== Aim of the task ==
Where does the string "Syringer" appear in the records? Copy every line that contains it.

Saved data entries
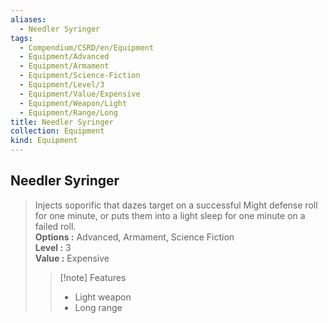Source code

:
 ```yaml
---
aliases:
  - Needler Syringer
tags:
  - Compendium/CSRD/en/Equipment
  - Equipment/Advanced
  - Equipment/Armament
  - Equipment/Science-Fiction
  - Equipment/Level/3
  - Equipment/Value/Expensive
  - Equipment/Weapon/Light
  - Equipment/Range/Long
title: Needler Syringer
collection: Equipment
kind: Equipment
---
```

## Needler Syringer  
  
>Injects soporific that dazes target on a successful Might defense roll for one minute, or puts them into a light sleep for one minute on a failed roll.  
> **Options :** Advanced, Armament, Science Fiction  
> **Level :** 3  
> **Value :** Expensive  
>>[!note] Features  
>> - Light weapon  
>> - Long range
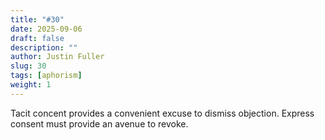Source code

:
 ```yaml
---
title: "#30"
date: 2025-09-06
draft: false
description: ""
author: Justin Fuller
slug: 30
tags: [aphorism]
weight: 1
---
```


Tacit concent provides a convenient excuse to dismiss objection. Express consent must provide an avenue to revoke.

== Output for this task ==
  - Needler Syringer
title: Needler Syringer
## Needler Syringer  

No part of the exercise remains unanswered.